EXERCISE DETAILS
For the string "Crores", find every matching line in the records and copy it.

** Opening DATA IN THIS EXERCISE block **

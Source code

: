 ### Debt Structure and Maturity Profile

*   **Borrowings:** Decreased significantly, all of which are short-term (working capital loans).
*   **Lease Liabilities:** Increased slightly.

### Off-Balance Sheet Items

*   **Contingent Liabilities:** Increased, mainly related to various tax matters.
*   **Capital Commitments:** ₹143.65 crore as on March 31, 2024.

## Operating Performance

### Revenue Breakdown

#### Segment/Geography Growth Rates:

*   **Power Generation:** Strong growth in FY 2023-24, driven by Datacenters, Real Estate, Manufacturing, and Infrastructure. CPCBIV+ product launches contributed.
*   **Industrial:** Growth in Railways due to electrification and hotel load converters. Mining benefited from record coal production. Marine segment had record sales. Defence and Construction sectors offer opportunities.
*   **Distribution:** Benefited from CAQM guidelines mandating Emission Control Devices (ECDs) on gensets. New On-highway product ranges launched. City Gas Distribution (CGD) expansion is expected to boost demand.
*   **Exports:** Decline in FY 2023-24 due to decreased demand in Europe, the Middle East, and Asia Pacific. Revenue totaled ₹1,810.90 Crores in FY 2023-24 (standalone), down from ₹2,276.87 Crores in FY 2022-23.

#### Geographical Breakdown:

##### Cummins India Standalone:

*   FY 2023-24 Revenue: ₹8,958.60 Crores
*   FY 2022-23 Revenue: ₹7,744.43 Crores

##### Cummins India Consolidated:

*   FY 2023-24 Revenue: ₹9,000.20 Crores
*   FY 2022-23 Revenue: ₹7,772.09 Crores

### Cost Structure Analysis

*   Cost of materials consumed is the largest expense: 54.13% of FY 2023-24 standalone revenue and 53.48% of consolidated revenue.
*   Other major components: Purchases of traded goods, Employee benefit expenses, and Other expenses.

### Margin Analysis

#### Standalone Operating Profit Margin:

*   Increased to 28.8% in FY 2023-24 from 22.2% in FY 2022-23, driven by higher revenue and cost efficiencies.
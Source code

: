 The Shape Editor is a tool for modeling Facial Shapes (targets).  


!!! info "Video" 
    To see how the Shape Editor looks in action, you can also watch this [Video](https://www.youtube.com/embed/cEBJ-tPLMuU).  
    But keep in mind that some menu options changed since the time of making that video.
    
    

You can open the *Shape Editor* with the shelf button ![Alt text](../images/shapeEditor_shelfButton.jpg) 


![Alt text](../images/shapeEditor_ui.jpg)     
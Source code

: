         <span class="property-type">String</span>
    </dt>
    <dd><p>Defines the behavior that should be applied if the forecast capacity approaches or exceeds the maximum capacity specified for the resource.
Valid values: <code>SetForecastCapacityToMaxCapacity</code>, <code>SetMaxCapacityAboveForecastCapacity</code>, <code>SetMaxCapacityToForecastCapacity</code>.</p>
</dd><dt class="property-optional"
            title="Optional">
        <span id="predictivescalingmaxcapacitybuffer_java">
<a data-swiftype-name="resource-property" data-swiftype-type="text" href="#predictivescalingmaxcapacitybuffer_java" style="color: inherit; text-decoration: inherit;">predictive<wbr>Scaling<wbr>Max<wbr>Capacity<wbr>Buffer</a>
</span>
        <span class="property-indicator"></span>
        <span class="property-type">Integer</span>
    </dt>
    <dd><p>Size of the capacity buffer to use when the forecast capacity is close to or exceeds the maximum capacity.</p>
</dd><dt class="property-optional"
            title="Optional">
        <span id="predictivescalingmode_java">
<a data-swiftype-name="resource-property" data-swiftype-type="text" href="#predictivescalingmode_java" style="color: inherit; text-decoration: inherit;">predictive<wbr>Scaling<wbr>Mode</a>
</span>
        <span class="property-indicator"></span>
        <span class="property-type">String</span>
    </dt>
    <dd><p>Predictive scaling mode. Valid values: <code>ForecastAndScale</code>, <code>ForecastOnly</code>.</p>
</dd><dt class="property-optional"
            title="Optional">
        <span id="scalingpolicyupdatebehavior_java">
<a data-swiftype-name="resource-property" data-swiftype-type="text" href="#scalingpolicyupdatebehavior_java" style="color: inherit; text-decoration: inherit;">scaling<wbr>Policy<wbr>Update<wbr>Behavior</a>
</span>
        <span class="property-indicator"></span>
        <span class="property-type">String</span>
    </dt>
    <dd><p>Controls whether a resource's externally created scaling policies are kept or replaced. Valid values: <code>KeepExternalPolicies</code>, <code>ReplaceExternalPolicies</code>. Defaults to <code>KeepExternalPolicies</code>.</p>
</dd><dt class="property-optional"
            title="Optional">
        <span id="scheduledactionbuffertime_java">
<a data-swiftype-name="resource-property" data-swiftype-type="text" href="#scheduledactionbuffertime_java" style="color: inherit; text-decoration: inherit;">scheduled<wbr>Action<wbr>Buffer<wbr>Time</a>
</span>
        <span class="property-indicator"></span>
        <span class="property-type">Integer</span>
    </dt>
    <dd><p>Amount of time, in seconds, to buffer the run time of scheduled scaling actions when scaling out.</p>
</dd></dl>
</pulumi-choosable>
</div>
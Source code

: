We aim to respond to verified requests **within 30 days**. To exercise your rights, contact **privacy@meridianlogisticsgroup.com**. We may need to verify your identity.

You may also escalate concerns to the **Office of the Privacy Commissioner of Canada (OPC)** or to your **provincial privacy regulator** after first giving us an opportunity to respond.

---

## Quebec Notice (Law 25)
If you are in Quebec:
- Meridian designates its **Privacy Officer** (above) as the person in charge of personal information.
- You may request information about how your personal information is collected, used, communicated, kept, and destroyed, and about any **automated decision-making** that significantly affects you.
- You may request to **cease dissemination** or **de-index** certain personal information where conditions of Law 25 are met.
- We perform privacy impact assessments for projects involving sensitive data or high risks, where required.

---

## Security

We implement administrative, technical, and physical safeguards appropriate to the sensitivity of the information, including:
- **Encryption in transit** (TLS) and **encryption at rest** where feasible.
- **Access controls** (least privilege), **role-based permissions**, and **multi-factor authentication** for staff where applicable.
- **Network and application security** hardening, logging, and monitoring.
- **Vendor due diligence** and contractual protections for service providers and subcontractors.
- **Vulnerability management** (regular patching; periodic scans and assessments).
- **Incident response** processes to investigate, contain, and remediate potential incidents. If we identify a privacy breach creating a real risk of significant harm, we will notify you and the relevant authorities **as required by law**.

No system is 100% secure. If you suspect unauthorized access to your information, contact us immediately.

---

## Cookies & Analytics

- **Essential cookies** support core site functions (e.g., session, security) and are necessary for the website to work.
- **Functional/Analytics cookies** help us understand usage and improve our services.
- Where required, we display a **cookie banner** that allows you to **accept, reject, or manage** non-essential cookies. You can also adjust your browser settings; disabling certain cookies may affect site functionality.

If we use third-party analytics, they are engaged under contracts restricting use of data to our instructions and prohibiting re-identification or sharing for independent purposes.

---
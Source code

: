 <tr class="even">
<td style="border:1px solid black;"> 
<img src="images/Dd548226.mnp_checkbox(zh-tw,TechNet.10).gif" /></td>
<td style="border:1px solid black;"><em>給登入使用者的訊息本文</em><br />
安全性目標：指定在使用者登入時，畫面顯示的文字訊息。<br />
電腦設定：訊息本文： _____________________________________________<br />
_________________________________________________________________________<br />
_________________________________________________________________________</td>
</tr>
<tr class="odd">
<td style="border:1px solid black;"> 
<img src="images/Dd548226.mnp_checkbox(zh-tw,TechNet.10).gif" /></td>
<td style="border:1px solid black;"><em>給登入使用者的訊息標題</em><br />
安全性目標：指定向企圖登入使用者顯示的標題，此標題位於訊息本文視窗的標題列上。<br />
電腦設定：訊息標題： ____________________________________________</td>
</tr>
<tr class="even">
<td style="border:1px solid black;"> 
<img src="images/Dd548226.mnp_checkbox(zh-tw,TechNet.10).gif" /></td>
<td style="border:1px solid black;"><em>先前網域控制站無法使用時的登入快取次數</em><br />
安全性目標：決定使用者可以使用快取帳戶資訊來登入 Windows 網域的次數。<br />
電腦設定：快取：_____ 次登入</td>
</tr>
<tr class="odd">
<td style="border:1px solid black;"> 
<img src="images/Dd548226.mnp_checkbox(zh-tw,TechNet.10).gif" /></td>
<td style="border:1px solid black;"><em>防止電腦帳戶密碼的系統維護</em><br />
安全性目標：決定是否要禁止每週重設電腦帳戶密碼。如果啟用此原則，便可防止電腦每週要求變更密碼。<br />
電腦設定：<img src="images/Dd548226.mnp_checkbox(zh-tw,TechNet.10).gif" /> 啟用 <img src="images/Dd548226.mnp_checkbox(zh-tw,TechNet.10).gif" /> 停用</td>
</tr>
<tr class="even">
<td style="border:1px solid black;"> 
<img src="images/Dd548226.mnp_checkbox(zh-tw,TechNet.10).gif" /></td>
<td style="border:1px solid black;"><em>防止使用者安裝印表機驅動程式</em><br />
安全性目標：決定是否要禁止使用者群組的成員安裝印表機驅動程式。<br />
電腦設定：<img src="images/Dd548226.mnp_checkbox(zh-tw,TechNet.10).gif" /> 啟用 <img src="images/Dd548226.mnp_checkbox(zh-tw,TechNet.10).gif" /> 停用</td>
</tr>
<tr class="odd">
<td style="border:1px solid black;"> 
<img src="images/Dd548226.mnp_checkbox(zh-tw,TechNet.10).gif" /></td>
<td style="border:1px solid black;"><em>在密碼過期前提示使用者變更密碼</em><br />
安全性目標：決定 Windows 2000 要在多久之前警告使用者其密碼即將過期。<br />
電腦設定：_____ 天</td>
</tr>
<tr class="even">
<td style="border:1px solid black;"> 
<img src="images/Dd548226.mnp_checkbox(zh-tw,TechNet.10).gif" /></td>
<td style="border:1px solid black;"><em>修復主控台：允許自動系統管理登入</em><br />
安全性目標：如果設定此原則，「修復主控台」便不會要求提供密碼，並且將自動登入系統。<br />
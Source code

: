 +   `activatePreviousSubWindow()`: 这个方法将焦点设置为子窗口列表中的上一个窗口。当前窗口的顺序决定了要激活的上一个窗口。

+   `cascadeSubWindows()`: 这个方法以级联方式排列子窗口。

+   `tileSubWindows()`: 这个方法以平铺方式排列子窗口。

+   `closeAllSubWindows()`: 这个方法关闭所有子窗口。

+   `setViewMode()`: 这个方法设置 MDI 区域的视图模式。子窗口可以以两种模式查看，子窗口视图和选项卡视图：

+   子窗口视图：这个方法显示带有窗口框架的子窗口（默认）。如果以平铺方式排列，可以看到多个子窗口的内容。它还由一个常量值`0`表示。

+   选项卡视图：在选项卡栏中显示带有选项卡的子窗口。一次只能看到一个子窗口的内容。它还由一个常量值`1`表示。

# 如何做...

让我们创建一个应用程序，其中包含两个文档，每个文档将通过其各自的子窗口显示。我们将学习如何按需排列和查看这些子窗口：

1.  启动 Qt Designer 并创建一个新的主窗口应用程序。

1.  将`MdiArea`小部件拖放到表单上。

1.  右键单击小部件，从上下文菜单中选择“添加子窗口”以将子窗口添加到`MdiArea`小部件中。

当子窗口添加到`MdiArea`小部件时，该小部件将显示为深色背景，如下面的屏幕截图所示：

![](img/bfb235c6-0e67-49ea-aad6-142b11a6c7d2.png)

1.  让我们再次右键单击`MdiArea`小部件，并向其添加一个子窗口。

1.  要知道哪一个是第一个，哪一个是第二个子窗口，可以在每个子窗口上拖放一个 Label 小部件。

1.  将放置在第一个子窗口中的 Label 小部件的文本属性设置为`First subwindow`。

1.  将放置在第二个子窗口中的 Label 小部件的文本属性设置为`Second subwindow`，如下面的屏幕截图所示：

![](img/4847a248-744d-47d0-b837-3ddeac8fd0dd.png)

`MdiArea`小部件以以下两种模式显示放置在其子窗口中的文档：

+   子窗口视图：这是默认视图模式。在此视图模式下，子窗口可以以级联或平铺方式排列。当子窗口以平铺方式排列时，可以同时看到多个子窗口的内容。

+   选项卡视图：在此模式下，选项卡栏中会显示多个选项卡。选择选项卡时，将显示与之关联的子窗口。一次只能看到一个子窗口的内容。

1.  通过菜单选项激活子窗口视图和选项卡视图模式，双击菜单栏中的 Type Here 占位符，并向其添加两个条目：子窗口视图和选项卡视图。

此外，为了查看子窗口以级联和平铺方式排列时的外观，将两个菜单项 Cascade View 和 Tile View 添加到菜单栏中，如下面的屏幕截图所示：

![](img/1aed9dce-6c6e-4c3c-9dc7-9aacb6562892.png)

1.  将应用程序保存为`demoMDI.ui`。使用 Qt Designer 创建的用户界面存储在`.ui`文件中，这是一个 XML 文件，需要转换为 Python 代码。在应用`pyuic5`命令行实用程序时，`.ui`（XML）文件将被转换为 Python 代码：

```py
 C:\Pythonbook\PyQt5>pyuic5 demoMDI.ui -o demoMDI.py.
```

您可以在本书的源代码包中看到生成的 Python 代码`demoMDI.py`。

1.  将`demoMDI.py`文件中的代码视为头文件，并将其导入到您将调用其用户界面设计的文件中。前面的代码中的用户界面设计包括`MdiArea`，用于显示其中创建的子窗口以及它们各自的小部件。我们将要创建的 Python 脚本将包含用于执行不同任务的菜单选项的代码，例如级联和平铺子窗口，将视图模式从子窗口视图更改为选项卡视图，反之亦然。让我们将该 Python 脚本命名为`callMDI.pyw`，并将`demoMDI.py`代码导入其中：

** Closing DATA IN THIS EXERCISE block **

ANSWER TO THIS PROBLEM
*   **Exports:** Decline in FY 2023-24 due to decreased demand in Europe, the Middle East, and Asia Pacific. Revenue totaled ₹1,810.90 Crores in FY 2023-24 (standalone), down from ₹2,276.87 Crores in FY 2022-23.
*   FY 2023-24 Revenue: ₹8,958.60 Crores
*   FY 2022-23 Revenue: ₹7,744.43 Crores
*   FY 2023-24 Revenue: ₹9,000.20 Crores
*   FY 2022-23 Revenue: ₹7,772.09 Crores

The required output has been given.